ASSIGNMENT:
Your job is to report every line of the entries that has "minutes".

Stored items from a collection:
↓↓↓
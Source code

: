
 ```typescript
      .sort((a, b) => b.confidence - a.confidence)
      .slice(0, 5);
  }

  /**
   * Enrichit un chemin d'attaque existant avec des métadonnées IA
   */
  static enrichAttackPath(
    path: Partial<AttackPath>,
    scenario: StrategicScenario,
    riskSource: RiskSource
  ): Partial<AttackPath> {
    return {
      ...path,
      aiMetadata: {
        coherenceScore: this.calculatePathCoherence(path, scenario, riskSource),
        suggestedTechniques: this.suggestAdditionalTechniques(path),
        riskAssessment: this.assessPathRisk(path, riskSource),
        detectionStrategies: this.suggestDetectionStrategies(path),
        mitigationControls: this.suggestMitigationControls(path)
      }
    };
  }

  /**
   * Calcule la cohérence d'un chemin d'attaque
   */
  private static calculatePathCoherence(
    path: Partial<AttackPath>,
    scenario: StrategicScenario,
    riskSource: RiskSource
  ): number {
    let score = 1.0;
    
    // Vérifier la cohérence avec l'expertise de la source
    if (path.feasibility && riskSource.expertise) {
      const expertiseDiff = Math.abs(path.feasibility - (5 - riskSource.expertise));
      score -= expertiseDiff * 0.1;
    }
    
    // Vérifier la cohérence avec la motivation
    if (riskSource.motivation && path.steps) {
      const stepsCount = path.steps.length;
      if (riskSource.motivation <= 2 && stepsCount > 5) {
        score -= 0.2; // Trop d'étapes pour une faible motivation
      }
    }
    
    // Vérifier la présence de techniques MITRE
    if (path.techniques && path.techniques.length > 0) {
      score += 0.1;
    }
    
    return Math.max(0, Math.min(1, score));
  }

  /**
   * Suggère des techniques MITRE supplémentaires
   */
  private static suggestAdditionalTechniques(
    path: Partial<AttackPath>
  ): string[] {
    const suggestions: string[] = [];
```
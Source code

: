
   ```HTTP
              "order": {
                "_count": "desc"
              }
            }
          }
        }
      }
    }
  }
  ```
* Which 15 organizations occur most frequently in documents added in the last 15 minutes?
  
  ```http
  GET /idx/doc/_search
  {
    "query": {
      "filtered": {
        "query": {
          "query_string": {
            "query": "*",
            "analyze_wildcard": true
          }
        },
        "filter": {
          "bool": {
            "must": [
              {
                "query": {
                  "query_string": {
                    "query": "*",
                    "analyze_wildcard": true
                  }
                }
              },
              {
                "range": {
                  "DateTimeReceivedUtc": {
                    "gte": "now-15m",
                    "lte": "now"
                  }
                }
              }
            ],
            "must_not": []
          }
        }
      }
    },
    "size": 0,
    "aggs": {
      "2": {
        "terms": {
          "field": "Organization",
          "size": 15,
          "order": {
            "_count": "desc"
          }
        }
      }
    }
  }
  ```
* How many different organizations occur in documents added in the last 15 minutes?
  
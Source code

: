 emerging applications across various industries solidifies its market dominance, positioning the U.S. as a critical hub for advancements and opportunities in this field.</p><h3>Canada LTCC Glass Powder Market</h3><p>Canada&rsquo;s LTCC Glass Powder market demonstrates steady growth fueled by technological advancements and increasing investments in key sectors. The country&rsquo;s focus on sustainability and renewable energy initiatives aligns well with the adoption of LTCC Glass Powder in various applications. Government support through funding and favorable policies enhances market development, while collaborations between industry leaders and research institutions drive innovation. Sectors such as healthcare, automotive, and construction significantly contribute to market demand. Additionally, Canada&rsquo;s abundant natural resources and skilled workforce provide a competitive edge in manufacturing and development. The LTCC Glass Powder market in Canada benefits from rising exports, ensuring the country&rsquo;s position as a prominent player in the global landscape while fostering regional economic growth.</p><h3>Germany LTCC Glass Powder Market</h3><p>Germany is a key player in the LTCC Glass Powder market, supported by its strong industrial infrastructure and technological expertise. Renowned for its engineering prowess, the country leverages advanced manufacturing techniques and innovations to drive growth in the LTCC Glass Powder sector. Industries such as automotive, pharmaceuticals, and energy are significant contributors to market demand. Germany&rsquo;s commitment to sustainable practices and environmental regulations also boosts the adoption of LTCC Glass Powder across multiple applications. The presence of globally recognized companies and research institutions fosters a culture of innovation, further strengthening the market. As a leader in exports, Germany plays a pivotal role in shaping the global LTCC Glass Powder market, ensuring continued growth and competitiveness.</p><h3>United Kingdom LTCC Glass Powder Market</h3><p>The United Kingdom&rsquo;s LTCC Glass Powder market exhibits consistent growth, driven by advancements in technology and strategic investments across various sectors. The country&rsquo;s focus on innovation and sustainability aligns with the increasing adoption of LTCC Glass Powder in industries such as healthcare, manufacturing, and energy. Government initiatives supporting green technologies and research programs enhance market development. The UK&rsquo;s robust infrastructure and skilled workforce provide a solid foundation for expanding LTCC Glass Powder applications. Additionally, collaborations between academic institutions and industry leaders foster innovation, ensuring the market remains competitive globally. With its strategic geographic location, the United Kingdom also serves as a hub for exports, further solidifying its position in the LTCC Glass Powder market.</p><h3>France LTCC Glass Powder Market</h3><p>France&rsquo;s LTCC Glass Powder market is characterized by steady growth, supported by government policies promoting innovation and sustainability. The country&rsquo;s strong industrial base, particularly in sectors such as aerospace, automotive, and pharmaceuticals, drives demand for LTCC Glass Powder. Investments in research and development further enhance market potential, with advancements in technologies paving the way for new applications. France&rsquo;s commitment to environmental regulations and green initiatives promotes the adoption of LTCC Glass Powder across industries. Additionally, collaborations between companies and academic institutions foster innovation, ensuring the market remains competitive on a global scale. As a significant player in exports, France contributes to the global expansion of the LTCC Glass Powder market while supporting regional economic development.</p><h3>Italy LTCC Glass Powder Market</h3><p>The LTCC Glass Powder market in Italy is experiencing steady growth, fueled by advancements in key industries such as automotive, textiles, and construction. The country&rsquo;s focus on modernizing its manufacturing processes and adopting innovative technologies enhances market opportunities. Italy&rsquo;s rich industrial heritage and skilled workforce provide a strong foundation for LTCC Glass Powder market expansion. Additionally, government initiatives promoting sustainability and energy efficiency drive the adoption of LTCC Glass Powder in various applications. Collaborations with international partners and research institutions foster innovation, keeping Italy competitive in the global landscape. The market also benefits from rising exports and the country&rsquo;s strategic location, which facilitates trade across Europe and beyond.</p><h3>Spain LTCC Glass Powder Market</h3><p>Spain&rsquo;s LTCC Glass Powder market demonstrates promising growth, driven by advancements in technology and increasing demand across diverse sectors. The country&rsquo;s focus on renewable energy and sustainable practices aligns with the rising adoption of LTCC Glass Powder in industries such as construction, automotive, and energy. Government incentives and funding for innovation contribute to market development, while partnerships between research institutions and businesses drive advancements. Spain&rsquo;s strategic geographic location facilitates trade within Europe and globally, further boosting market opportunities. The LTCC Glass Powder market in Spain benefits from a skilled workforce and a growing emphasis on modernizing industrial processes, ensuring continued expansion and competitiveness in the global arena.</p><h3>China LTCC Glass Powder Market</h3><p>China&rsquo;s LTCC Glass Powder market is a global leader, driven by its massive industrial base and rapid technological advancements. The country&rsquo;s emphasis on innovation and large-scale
↑↑↑
WRITTEN ANSWER:
* Which 15 organizations occur most frequently in documents added in the last 15 minutes?
* How many different organizations occur in documents added in the last 15 minutes?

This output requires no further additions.